Republicans in Congress have all but given up trying to derail the confirmation of Sonia Sotomayor for a Supreme Court seat. Even Manny Miranda, the controversial conservative leading the attacks on Sotomayor, has admitted he has no hope of winning a filibuster because the GOP just doesn’t have the numbers. That stark fact apparently won’t stop serious right-wingers from attempting to bloody Sotomayor anyway, this time over her stance on the death penalty.

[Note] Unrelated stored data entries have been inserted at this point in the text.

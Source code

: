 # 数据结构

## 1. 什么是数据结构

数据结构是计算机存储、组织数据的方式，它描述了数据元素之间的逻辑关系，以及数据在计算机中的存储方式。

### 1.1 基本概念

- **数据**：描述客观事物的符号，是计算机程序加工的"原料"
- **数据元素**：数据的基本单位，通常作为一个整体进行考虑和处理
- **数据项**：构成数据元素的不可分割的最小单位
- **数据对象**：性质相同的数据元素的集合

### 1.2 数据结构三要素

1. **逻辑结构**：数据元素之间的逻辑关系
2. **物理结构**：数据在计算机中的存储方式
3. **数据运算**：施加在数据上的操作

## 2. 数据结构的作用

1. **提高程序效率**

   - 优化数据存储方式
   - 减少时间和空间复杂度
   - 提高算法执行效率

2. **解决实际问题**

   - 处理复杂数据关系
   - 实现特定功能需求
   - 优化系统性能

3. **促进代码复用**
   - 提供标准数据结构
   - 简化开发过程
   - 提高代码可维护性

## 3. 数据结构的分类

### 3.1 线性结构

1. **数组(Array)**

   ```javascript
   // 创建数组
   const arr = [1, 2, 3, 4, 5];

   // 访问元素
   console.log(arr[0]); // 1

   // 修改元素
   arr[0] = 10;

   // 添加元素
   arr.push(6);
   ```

Today, Wendy Long, counsel to the conservative Judicial Confirmation Network, sent a letter to the Senate Judiciary Committee complaining that Sotomayor has failed to make public controversial materials from her 12-year membership in the Puerto Rican Legal Defense and Education Fund, where she was once a board member. The documents purportedly show her opposing reinstatement of New York’s death penalty back in 1981. Long is shocked–shocked!–that Sotomayor signed on to a memo suggesting that “Capital punishment is associated with evident racism in our society.”
No matter that virtually any serious researcher who’s ever looked at the demographics of the death penalty have also concluded that minorities are vastly overrepresented among Death Row inmates. Long writes: “The Sotomayor memorandum that she withheld from the Senate provides an important data point to flesh out the picture of her that is emerging from her other writings, speeches and judicial opinions: a hard-left liberal judicial activist, much more akin philosophically to Justices William Brennan and Thurgood Marshall, than to Justice Souter, whom she would replace. As a minimum, the memo places her firmly in the Brennan-Marshall line of thinking on the death penalty and race.”
Long’s beef about the death penalty seems like much ado about nothing, especially given that the U.S. Supreme Court has been increasingly skeptical about the application of the death penalty generally. But no doubt her discovery will provide conservative critics with a fresh talking point to supplement their tired “wise Latina” attacks. If it’s true, though, that there is a trove of documents from Sotomayor’s time at the defense fund that she didn’t give the Senate, Long might be on to something. If nothing else, the public deserves to have a full picture of the nominee.